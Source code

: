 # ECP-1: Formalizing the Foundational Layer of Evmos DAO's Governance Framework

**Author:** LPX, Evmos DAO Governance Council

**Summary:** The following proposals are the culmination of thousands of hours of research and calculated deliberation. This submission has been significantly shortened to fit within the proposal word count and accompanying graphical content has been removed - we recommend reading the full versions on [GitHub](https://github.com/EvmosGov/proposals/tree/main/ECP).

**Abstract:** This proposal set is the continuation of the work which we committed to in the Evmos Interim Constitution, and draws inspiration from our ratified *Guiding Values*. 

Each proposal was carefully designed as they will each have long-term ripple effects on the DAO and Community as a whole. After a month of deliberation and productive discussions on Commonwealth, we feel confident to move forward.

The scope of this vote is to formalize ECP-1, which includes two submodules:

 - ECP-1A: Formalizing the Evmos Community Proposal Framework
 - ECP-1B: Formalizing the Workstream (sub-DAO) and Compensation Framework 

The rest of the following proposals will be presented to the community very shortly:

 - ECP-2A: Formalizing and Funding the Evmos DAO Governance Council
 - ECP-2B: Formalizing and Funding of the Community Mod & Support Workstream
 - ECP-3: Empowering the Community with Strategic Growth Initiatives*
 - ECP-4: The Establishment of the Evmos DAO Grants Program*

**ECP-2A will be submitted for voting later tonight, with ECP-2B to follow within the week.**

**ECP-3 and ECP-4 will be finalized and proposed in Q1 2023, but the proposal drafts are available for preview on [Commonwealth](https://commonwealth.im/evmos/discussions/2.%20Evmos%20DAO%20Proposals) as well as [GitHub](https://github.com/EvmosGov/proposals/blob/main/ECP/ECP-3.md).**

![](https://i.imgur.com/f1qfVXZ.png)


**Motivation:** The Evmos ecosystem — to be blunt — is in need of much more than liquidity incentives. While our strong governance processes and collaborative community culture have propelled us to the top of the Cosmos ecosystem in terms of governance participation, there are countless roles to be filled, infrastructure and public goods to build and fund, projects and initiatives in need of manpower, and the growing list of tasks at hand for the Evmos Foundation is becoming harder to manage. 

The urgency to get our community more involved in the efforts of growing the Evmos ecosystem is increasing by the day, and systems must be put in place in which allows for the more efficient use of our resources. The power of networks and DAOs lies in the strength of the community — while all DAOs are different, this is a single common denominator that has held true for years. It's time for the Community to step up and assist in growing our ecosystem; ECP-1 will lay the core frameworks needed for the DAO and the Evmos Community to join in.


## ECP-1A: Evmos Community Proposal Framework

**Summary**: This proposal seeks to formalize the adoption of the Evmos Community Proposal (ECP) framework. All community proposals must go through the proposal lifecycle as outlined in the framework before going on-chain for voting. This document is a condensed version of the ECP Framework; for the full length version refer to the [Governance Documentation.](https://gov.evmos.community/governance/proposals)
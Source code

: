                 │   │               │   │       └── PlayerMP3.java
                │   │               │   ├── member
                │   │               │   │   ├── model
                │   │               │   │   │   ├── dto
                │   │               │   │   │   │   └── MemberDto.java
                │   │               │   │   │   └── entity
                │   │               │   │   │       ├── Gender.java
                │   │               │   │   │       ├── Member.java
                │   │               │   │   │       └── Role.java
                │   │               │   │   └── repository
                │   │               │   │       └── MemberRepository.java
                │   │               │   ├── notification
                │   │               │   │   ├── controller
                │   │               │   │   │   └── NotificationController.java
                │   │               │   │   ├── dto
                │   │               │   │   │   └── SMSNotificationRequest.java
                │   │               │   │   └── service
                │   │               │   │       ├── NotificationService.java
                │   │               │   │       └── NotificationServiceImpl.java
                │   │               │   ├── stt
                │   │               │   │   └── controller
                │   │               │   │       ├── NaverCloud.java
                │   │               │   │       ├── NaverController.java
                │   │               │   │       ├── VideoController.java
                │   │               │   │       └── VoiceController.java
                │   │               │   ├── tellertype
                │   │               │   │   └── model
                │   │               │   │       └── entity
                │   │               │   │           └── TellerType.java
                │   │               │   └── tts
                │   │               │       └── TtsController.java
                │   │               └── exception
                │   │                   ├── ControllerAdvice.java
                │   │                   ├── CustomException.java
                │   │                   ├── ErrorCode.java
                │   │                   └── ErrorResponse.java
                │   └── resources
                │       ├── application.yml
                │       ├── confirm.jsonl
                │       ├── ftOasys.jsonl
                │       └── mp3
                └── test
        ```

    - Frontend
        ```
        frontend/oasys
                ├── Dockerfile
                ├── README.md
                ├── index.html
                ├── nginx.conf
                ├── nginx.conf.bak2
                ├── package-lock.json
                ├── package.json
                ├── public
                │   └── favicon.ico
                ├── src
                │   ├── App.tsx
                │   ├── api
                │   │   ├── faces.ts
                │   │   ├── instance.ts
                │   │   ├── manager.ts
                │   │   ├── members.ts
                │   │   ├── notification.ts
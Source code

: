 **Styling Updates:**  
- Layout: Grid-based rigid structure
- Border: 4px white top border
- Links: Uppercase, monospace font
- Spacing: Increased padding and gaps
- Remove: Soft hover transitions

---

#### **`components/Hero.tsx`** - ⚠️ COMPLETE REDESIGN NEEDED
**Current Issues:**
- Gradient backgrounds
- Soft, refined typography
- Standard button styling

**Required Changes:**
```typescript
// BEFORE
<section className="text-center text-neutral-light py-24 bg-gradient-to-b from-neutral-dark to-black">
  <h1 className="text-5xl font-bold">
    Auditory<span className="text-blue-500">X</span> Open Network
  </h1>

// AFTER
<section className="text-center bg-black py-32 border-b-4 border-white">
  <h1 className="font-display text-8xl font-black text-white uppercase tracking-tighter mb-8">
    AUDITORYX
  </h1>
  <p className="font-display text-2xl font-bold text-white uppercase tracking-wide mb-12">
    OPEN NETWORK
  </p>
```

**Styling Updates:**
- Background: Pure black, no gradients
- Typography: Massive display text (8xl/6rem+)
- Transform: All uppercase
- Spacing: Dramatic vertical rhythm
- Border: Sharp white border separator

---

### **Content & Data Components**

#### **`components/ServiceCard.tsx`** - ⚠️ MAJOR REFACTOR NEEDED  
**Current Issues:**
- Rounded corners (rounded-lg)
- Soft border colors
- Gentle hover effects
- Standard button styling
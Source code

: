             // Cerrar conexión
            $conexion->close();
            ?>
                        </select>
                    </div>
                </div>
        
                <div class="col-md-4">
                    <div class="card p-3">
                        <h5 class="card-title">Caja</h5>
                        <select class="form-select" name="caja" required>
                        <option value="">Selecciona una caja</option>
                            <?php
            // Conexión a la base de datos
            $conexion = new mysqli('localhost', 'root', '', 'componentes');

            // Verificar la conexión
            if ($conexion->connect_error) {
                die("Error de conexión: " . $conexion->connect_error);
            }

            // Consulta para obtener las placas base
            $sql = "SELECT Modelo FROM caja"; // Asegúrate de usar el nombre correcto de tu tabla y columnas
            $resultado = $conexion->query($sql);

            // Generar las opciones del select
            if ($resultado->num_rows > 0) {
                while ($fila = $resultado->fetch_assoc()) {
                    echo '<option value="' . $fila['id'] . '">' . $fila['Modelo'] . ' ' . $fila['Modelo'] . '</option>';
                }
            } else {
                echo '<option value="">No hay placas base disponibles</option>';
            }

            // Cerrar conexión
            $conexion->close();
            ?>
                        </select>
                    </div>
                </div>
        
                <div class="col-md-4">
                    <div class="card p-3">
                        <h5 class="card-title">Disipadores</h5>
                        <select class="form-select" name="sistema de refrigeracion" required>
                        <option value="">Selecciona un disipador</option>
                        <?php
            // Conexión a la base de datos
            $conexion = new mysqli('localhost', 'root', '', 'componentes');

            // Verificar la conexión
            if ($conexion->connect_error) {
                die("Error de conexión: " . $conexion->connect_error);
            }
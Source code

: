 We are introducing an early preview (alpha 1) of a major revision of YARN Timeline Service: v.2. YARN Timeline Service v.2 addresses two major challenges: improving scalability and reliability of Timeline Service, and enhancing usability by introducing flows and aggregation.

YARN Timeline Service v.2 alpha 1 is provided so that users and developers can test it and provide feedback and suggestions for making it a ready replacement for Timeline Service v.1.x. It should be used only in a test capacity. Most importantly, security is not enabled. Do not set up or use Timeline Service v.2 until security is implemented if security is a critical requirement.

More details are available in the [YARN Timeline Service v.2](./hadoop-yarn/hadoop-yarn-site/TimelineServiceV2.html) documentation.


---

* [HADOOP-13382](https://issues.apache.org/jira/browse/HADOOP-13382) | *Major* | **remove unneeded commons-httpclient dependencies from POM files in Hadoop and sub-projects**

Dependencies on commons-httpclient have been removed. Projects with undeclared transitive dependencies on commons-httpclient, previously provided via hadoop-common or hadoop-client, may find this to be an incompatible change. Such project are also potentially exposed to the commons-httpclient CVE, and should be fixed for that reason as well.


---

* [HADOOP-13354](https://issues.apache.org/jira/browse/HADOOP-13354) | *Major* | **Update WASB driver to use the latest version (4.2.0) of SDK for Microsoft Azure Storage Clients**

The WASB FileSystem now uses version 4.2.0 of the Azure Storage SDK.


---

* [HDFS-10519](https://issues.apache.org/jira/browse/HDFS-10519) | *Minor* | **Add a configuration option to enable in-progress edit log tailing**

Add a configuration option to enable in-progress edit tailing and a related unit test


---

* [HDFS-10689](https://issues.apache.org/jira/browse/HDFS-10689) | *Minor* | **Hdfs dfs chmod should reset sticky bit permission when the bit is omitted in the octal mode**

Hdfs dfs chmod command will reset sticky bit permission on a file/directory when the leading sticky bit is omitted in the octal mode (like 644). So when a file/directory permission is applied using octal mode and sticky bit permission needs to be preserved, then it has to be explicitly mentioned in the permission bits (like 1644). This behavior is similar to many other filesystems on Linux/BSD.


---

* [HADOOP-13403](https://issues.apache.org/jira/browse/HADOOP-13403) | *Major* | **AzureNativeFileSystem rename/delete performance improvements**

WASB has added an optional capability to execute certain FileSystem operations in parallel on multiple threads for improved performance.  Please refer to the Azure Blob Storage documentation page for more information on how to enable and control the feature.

• • • • •

Work request: Above are the records; copy each line from them that includes the string "discussions".

The answer:
Each proposal was carefully designed as they will each have long-term ripple effects on the DAO and Community as a whole. After a month of deliberation and productive discussions on Commonwealth, we feel confident to move forward.
**ECP-3 and ECP-4 will be finalized and proposed in Q1 2023, but the proposal drafts are available for preview on [Commonwealth](https://commonwealth.im/evmos/discussions/2.%20Evmos%20DAO%20Proposals) as well as [GitHub](https://github.com/EvmosGov/proposals/blob/main/ECP/ECP-3.md).**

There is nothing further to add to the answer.